-- Opening Marker --

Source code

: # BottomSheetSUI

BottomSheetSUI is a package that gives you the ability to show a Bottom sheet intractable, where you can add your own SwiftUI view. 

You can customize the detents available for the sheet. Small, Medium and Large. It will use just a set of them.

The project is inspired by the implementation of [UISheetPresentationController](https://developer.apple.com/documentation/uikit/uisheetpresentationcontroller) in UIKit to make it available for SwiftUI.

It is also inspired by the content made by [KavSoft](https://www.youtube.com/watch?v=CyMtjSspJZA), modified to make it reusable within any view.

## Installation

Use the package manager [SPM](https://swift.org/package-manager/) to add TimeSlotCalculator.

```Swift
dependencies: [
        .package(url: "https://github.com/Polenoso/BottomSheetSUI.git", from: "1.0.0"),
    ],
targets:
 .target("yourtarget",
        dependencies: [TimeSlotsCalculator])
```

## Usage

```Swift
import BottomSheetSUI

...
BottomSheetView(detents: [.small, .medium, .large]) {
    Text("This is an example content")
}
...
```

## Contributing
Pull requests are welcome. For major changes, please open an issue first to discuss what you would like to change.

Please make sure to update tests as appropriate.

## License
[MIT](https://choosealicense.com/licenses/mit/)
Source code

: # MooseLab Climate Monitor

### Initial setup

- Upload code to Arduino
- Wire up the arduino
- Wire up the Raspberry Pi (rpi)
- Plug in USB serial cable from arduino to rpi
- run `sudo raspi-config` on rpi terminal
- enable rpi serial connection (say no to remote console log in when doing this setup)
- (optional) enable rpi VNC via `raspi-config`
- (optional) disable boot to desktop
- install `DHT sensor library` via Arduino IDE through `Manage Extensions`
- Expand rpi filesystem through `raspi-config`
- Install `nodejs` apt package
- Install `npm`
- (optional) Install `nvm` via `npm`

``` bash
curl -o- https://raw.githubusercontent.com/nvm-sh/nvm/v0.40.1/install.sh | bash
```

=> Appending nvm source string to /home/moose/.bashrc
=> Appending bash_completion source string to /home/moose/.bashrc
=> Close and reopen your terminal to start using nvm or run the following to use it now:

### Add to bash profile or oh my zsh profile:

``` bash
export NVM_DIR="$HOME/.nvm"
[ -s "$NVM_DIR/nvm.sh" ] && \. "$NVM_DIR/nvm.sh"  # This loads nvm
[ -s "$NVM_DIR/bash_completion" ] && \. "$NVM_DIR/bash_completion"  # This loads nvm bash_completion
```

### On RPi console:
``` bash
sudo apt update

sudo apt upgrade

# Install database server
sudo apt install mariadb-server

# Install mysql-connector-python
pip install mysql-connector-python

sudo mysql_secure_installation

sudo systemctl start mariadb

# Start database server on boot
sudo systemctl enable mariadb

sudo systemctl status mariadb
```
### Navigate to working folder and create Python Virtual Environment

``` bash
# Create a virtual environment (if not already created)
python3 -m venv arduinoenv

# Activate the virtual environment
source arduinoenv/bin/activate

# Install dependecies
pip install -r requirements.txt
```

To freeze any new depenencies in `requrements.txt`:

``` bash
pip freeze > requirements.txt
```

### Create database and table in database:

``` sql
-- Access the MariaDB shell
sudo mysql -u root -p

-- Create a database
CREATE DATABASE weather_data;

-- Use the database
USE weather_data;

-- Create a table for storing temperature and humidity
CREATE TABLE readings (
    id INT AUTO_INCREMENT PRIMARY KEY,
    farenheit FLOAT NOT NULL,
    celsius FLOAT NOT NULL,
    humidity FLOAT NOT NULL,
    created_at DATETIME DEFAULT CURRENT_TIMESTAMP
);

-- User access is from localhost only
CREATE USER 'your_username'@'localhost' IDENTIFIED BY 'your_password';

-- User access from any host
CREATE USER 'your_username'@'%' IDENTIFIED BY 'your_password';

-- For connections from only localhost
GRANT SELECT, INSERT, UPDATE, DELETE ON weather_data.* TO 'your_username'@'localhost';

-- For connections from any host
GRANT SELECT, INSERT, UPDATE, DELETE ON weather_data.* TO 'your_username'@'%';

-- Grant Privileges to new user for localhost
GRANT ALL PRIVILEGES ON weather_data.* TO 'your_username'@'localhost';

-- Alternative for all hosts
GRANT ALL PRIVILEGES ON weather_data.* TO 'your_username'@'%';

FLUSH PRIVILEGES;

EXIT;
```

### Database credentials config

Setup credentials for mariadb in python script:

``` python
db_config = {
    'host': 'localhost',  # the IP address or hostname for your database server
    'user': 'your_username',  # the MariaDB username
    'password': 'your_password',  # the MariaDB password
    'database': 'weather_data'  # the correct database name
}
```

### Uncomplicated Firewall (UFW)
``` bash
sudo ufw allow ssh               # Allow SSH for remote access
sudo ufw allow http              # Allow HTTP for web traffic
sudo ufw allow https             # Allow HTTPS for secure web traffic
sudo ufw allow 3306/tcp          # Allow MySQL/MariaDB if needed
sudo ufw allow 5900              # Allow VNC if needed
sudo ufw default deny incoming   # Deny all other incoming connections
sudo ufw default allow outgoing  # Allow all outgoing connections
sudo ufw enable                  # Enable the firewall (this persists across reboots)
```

-- Closing Marker --

» WHAT TO WORK ON
Go through the listing above and return each line that includes the word "only".

» ANSWER TO THIS EXERCISE
-- User access is from localhost only
-- For connections from only localhost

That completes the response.